Sinkhole Alley (First Month's Free!)

I haven't had all that much to say lately; most of my knitting projects are for Christmas and therefore top-secret, and I'm still stalled on my reading list thanks to an incredibly disturbing scene in Suite Française. (Yes, it is a book about war, but this scene horrified me for a different reason. I'll persevere, and tell you more about it once I've finished.)My research reading is going swimmingly, however, and I thought you might enjoy this excerpt from Chapters of Dublin History:

Close by Old Church Street on the west were three streets worthy of some notice. The first was the Hangman's Lane, a name naturally not much relished by the inhabitants, and consequently corrupted into Hammond Lane, which it is still called.In the same way Bumbailiff's Lane, off New Street, on the south side, became the meaningless Fumbally's Lane. There was another Hangman's Lane from Kimmage to Dolphin's Barn, where Tom Calvin, the hangman of '98, is said to have lived.

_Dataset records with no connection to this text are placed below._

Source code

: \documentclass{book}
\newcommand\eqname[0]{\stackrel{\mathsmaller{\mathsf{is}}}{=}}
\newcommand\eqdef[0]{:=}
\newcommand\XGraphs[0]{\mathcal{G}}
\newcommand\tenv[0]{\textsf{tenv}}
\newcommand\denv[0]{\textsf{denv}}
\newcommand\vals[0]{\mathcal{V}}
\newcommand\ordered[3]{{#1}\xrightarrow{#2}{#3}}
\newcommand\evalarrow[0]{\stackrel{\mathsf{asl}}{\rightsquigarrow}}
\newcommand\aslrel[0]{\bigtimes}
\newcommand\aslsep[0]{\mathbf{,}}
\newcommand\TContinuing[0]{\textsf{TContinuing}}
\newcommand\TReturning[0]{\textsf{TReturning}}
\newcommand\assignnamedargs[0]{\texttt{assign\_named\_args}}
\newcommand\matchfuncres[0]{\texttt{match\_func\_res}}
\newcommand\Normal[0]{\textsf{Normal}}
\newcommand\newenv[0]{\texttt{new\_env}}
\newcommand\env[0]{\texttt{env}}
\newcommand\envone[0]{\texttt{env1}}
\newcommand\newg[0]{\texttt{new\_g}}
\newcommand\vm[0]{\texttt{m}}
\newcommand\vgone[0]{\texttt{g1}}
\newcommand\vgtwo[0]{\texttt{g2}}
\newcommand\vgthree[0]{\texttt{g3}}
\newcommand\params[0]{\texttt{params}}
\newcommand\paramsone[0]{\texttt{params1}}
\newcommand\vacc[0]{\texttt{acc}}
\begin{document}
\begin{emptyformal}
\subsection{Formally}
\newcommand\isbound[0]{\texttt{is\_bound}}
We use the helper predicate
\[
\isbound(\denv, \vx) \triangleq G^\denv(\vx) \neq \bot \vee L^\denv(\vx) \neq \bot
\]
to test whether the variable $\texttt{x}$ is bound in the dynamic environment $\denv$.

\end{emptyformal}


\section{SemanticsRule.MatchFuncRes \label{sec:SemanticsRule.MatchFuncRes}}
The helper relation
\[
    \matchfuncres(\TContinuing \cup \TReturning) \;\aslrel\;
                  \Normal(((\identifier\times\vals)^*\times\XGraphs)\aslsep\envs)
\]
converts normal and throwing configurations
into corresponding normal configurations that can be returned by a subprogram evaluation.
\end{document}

It is now called the Dark Lane. Dublin also contained such names as Cutthroat Lane, Murdering Lane, Cutpurse Row (Corn Market), Hell, near Christ Church, flog Hill (St. Andrew Street), The Common Lane (Watery Lane, now Brookfield Avenue), Gallows Road, Gallows Hill, Gibbet Meadow, Dirty Lane (Bridgefoot Street and Temple Lane South), Dunghill Lane (Island Street) and Pinchgut Lane. Some 18th century street-names were even coarser; yet, they were the recognised official names, figuring in postal addresses, and found in maps and directories. The age of refinement was yet to come, and it has already reached its extreme point in renaming Dublin streets and lanes.

How'd you like to live on Dunghill Lane?? It was actually on the map--that's what really gets me!